YOUR TASK:
Below are several records. Retype exactly those lines running from the one with "of Bold BI." through the one with "10. Please Download", end lines included, and no others.

PROVIDED RECORDS:
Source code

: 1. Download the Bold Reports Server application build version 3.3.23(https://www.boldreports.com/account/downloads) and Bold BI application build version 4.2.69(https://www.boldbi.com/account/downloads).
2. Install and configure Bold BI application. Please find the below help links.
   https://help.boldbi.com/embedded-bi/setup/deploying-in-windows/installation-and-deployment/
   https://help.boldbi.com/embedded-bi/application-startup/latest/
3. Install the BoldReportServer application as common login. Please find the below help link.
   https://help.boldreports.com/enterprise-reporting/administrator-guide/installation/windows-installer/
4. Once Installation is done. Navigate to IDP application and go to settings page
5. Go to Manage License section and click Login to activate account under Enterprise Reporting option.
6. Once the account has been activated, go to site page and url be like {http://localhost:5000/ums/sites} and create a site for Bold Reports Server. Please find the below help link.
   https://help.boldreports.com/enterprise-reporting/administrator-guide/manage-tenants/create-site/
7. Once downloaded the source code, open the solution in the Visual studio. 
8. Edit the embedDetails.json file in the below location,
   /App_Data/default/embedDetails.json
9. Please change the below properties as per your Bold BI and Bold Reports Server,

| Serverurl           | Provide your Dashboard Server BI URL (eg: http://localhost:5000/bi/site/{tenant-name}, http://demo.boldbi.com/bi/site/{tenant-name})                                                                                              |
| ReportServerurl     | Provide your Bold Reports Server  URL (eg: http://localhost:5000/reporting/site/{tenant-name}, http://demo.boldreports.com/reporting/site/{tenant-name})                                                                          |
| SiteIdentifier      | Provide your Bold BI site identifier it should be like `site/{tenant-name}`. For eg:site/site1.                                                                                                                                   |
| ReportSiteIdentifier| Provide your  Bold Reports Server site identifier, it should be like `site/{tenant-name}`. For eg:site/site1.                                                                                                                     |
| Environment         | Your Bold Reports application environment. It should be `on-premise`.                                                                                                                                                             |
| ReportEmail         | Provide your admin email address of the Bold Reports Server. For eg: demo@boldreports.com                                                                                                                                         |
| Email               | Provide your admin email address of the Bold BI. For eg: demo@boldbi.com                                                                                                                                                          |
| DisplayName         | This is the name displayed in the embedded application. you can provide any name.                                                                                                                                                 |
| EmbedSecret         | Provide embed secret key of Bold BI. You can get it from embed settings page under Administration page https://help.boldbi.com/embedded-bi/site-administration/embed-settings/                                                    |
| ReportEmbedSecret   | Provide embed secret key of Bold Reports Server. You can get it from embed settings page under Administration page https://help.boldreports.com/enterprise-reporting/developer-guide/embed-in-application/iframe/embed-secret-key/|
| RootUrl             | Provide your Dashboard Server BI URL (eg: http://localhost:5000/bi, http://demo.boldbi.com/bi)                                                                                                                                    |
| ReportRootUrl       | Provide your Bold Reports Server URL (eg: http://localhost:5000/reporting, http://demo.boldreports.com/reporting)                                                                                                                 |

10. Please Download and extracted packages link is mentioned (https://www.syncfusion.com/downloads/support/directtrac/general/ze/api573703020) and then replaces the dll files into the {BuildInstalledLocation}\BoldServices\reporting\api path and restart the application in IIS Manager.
* * *
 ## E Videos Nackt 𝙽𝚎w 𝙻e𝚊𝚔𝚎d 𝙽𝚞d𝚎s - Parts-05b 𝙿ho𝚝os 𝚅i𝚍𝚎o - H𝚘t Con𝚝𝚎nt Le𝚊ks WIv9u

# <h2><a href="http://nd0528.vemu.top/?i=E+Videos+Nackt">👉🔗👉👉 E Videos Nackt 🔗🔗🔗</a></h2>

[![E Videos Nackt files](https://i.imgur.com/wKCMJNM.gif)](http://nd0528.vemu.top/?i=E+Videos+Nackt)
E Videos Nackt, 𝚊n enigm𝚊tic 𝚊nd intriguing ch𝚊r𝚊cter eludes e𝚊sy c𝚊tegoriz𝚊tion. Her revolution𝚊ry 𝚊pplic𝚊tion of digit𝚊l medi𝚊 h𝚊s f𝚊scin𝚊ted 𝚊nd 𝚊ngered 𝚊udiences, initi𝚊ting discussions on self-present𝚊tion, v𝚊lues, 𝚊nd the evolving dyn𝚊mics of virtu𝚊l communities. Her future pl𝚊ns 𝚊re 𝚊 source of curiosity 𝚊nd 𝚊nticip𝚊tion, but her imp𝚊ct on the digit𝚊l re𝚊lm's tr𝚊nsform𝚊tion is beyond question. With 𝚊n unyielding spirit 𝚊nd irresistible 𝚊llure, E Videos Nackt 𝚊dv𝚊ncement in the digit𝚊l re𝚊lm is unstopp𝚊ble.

OUTPUT OF THE EXERCISE:
| EmbedSecret         | Provide embed secret key of Bold BI. You can get it from embed settings page under Administration page https://help.boldbi.com/embedded-bi/site-administration/embed-settings/                                                    |
| ReportEmbedSecret   | Provide embed secret key of Bold Reports Server. You can get it from embed settings page under Administration page https://help.boldreports.com/enterprise-reporting/developer-guide/embed-in-application/iframe/embed-secret-key/|
| RootUrl             | Provide your Dashboard Server BI URL (eg: http://localhost:5000/bi, http://demo.boldbi.com/bi)                                                                                                                                    |
| ReportRootUrl       | Provide your Bold Reports Server URL (eg: http://localhost:5000/reporting, http://demo.boldreports.com/reporting)                                                                                                                 |

10. Please Download and extracted packages link is mentioned (https://www.syncfusion.com/downloads/support/directtrac/general/ze/api573703020) and then replaces the dll files into the {BuildInstalledLocation}\BoldServices\reporting\api path and restart the application in IIS Manager.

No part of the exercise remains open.